片恋スクランブル
「お前の部屋が寒いのが……悪い。」
今、目の前で私が入れたコーヒーを飲みながら、愚痴をこぼしているのは御園生さん。
あれから彼を起こすと、ばつが悪そうにしながらも。
相変わらずの俺様な態度で、コーヒーが飲みたいと言い出し、ワンルームの我が家のバスルームで顔を洗いさっぱりとした表情でベッドに座る御園生さん。
「だから、どうして私が隣に寝てたのかって思って……」
考えてみれば、めちゃめちゃ恥ずかしい。
ようは彼に抱かれて眠っていたと言うことで。
「私、確かこっちのソファーで寝てたはずで……」
「寒かったんだよ!」
はい?
「こんな毛布一枚で寝かされてたら風邪ひいちまう。」
そりゃ確かに?朝晩は冷え込みますよ?10月半ばなんですから。だから、貴重なベッドと毛布を貸してあげたんですけど?

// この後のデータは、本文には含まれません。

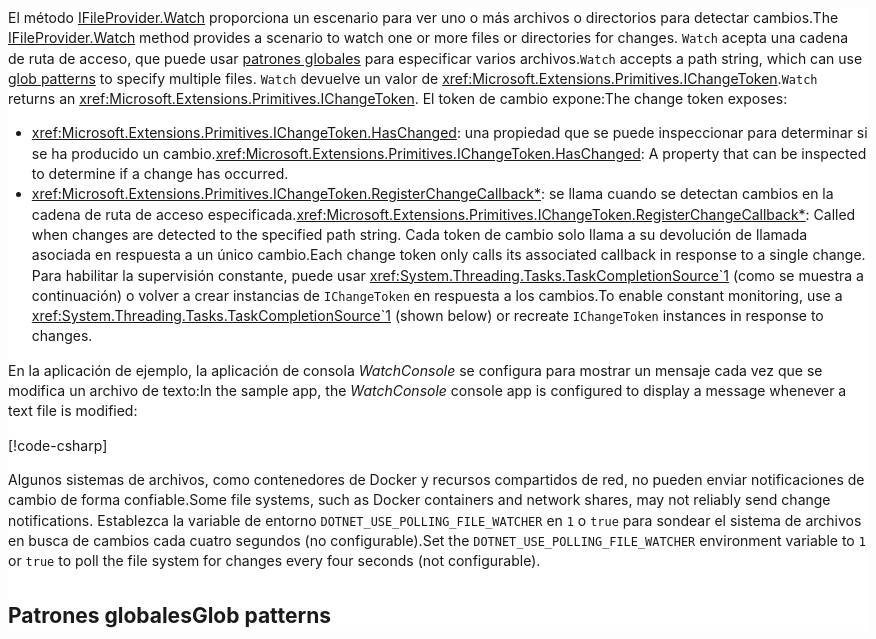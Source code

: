 <span data-ttu-id="c43fd-447">El método [IFileProvider.Watch](xref:Microsoft.Extensions.FileProviders.IFileProvider.Watch*) proporciona un escenario para ver uno o más archivos o directorios para detectar cambios.</span><span class="sxs-lookup"><span data-stu-id="c43fd-447">The [IFileProvider.Watch](xref:Microsoft.Extensions.FileProviders.IFileProvider.Watch*) method provides a scenario to watch one or more files or directories for changes.</span></span> <span data-ttu-id="c43fd-448">`Watch` acepta una cadena de ruta de acceso, que puede usar [patrones globales](#glob-patterns) para especificar varios archivos.</span><span class="sxs-lookup"><span data-stu-id="c43fd-448">`Watch` accepts a path string, which can use [glob patterns](#glob-patterns) to specify multiple files.</span></span> <span data-ttu-id="c43fd-449">`Watch` devuelve un valor de <xref:Microsoft.Extensions.Primitives.IChangeToken>.</span><span class="sxs-lookup"><span data-stu-id="c43fd-449">`Watch` returns an <xref:Microsoft.Extensions.Primitives.IChangeToken>.</span></span> <span data-ttu-id="c43fd-450">El token de cambio expone:</span><span class="sxs-lookup"><span data-stu-id="c43fd-450">The change token exposes:</span></span>

* <span data-ttu-id="c43fd-451"><xref:Microsoft.Extensions.Primitives.IChangeToken.HasChanged>: una propiedad que se puede inspeccionar para determinar si se ha producido un cambio.</span><span class="sxs-lookup"><span data-stu-id="c43fd-451"><xref:Microsoft.Extensions.Primitives.IChangeToken.HasChanged>: A property that can be inspected to determine if a change has occurred.</span></span>
* <span data-ttu-id="c43fd-452"><xref:Microsoft.Extensions.Primitives.IChangeToken.RegisterChangeCallback*>: se llama cuando se detectan cambios en la cadena de ruta de acceso especificada.</span><span class="sxs-lookup"><span data-stu-id="c43fd-452"><xref:Microsoft.Extensions.Primitives.IChangeToken.RegisterChangeCallback*>: Called when changes are detected to the specified path string.</span></span> <span data-ttu-id="c43fd-453">Cada token de cambio solo llama a su devolución de llamada asociada en respuesta a un único cambio.</span><span class="sxs-lookup"><span data-stu-id="c43fd-453">Each change token only calls its associated callback in response to a single change.</span></span> <span data-ttu-id="c43fd-454">Para habilitar la supervisión constante, puede usar <xref:System.Threading.Tasks.TaskCompletionSource`1> (como se muestra a continuación) o volver a crear instancias de `IChangeToken` en respuesta a los cambios.</span><span class="sxs-lookup"><span data-stu-id="c43fd-454">To enable constant monitoring, use a <xref:System.Threading.Tasks.TaskCompletionSource`1> (shown below) or recreate `IChangeToken` instances in response to changes.</span></span>

<span data-ttu-id="c43fd-455">En la aplicación de ejemplo, la aplicación de consola *WatchConsole* se configura para mostrar un mensaje cada vez que se modifica un archivo de texto:</span><span class="sxs-lookup"><span data-stu-id="c43fd-455">In the sample app, the *WatchConsole* console app is configured to display a message whenever a text file is modified:</span></span>

[!code-csharp[](file-providers/samples/2.x/WatchConsole/Program.cs?name=snippet1&highlight=1-2,16,19-20)]

<span data-ttu-id="c43fd-456">Algunos sistemas de archivos, como contenedores de Docker y recursos compartidos de red, no pueden enviar notificaciones de cambio de forma confiable.</span><span class="sxs-lookup"><span data-stu-id="c43fd-456">Some file systems, such as Docker containers and network shares, may not reliably send change notifications.</span></span> <span data-ttu-id="c43fd-457">Establezca la variable de entorno `DOTNET_USE_POLLING_FILE_WATCHER` en `1` o `true` para sondear el sistema de archivos en busca de cambios cada cuatro segundos (no configurable).</span><span class="sxs-lookup"><span data-stu-id="c43fd-457">Set the `DOTNET_USE_POLLING_FILE_WATCHER` environment variable to `1` or `true` to poll the file system for changes every four seconds (not configurable).</span></span>

## <a name="glob-patterns"></a><span data-ttu-id="c43fd-458">Patrones globales</span><span class="sxs-lookup"><span data-stu-id="c43fd-458">Glob patterns</span></span>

「あれだ、そう湯タンポがわりだよ。……お前だって温かかったろ?」
そう言われて、顔から火が出そうなくらいに恥ずかしくなった。
「ひ、人を湯タンポがわりに使わないでくださいっ、」
「……悪かったよ」
恥ずかしすぎて、涙が滲んできた。
そんな私の様子に御園生さんも今度は真面目に謝ってくれた。
「マジで悪かったよ。昨日はちょっと飲みすぎた。」
タクシーに乗せたはいいもののぐったりしている御園生さんは喋ることもできない様子で仕方なく私のアパートに連れてきたんだけど。